My love of the midday pause
It is well known among those who know me that I love to nap. It is quite common to find me taking a ten-minute reset before diving into another work session or a big research project. When I lived in Spain, I leaned fully into siesta culture, taking a short post-lunch nap in the hammock before my afternoon coffee and second round of work. It felt like rhythm: work, rest, play. Each part supporting the other. The more I surrendered to that balance, the more I noticed how everything, focus, creativity, even joy, flowed better when rest was part of the design rather than an afterthought.

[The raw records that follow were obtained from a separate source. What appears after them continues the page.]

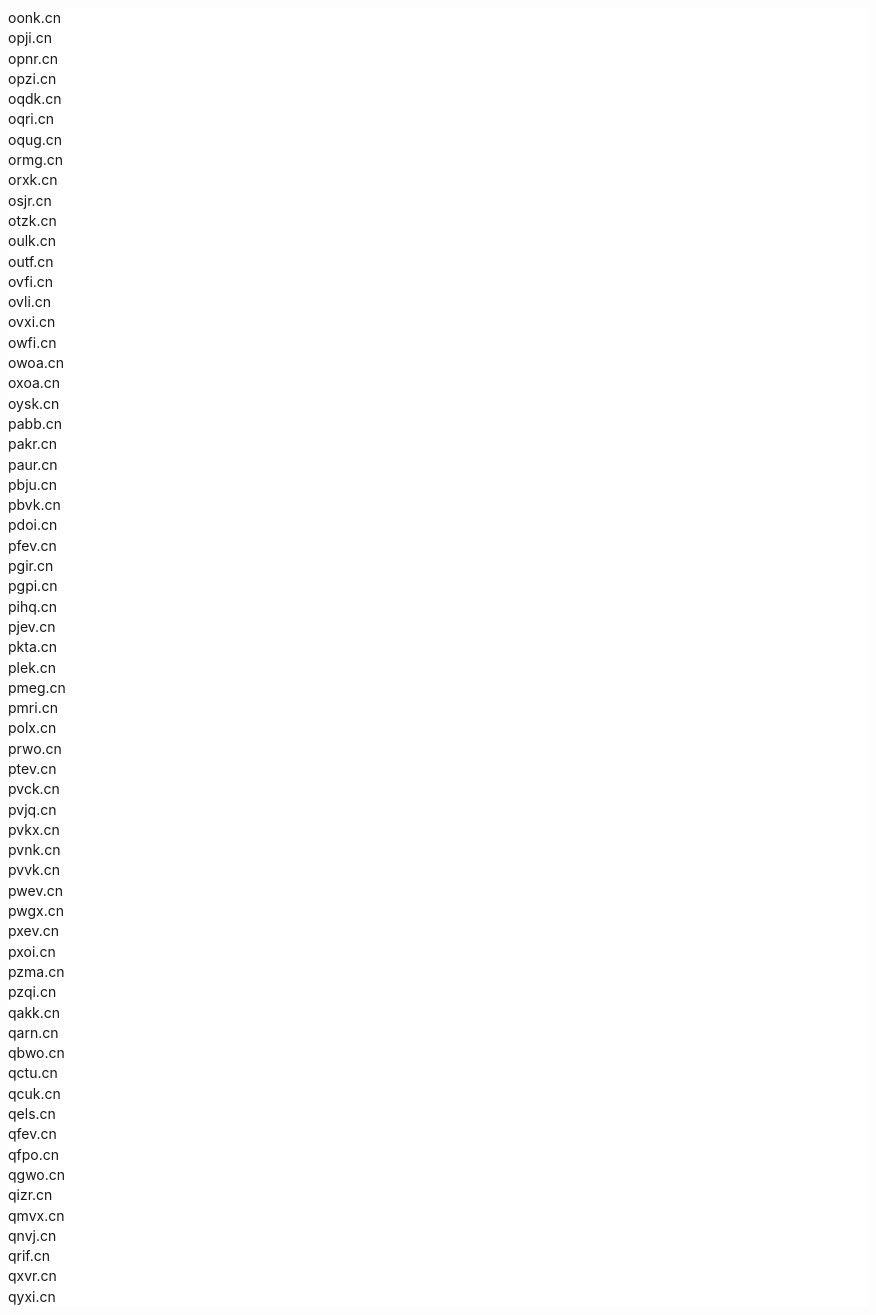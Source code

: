oonk.cn   
opji.cn   
opnr.cn   
opzi.cn   
oqdk.cn   
oqri.cn   
oqug.cn   
ormg.cn   
orxk.cn   
osjr.cn   
otzk.cn   
oulk.cn   
outf.cn   
ovfi.cn   
ovli.cn   
ovxi.cn   
owfi.cn   
owoa.cn   
oxoa.cn   
oysk.cn   
pabb.cn   
pakr.cn   
paur.cn   
pbju.cn   
pbvk.cn   
pdoi.cn   
pfev.cn   
pgir.cn   
pgpi.cn   
pihq.cn   
pjev.cn   
pkta.cn   
plek.cn   
pmeg.cn   
pmri.cn   
polx.cn   
prwo.cn   
ptev.cn   
pvck.cn   
pvjq.cn   
pvkx.cn   
pvnk.cn   
pvvk.cn   
pwev.cn   
pwgx.cn   
pxev.cn   
pxoi.cn   
pzma.cn   
pzqi.cn   
qakk.cn   
qarn.cn   
qbwo.cn   
qctu.cn   
qcuk.cn   
qels.cn   
qfev.cn   
qfpo.cn   
qgwo.cn   
qizr.cn   
qmvx.cn   
qnvj.cn   
qrif.cn   
qxvr.cn   
qyxi.cn   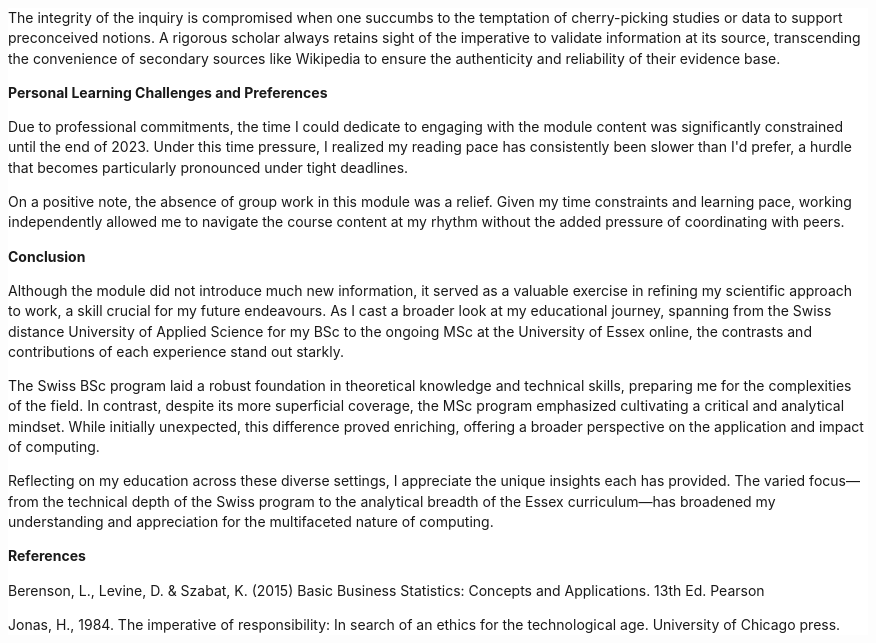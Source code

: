 The integrity of the inquiry is compromised when one succumbs to the temptation of cherry-picking studies or data to support preconceived notions. A rigorous scholar always retains sight of the imperative to validate information at its source, transcending the convenience of secondary sources like Wikipedia to ensure the authenticity and reliability of their evidence base.

**Personal Learning Challenges and Preferences**

Due to professional commitments, the time I could dedicate to engaging with the module content was significantly constrained until the end of 2023. Under this time pressure, I realized my reading pace has consistently been slower than I'd prefer, a hurdle that becomes particularly pronounced under tight deadlines.

On a positive note, the absence of group work in this module was a relief. Given my time constraints and learning pace, working independently allowed me to navigate the course content at my rhythm without the added pressure of coordinating with peers.

**Conclusion**

Although the module did not introduce much new information, it served as a valuable exercise in refining my scientific approach to work, a skill crucial for my future endeavours. As I cast a broader look at my educational journey, spanning from the Swiss distance University of Applied Science for my BSc to the ongoing MSc at the University of Essex online, the contrasts and contributions of each experience stand out starkly.

The Swiss BSc program laid a robust foundation in theoretical knowledge and technical skills, preparing me for the complexities of the field. In contrast, despite its more superficial coverage, the MSc program emphasized cultivating a critical and analytical mindset. While initially unexpected, this difference proved enriching, offering a broader perspective on the application and impact of computing.

Reflecting on my education across these diverse settings, I appreciate the unique insights each has provided. The varied focus—from the technical depth of the Swiss program to the analytical breadth of the Essex curriculum—has broadened my understanding and appreciation for the multifaceted nature of computing.

**References**

Berenson, L., Levine, D. & Szabat, K. (2015) Basic Business Statistics: Concepts and Applications. 13th Ed. Pearson

Jonas, H., 1984. The imperative of responsibility: In search of an ethics for the technological age. University of Chicago press.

Yet rest is something we still struggle to see as valuable. We live in a world that celebrates busyness and treats full calendars and constant motion as signs of importance. Being in demand can feel like proof of worth, while slowing down can stir guilt or fear of falling behind. We resist rest because it looks like idleness, and in a culture built on performance, stillness can feel risky. But exhaustion steals far more time than a nap ever will. Rest is not the opposite of productivity; it is what makes productivity human.
Reframing rest
It can feel almost radical to rest when the world tells you to keep pushing. We often think of rest as something to be earned, a reward at the end of achievement. But rest is actually the foundation that makes achievement possible. A good nap does not just soothe the body, it resets the mind. It gives your nervous system permission to recalibrate so you can return to life with more focus and presence. I have learned to see rest as an investment, not a luxury. A twenty-minute nap can transform an afternoon, just as a day of genuine rest can shift an entire week.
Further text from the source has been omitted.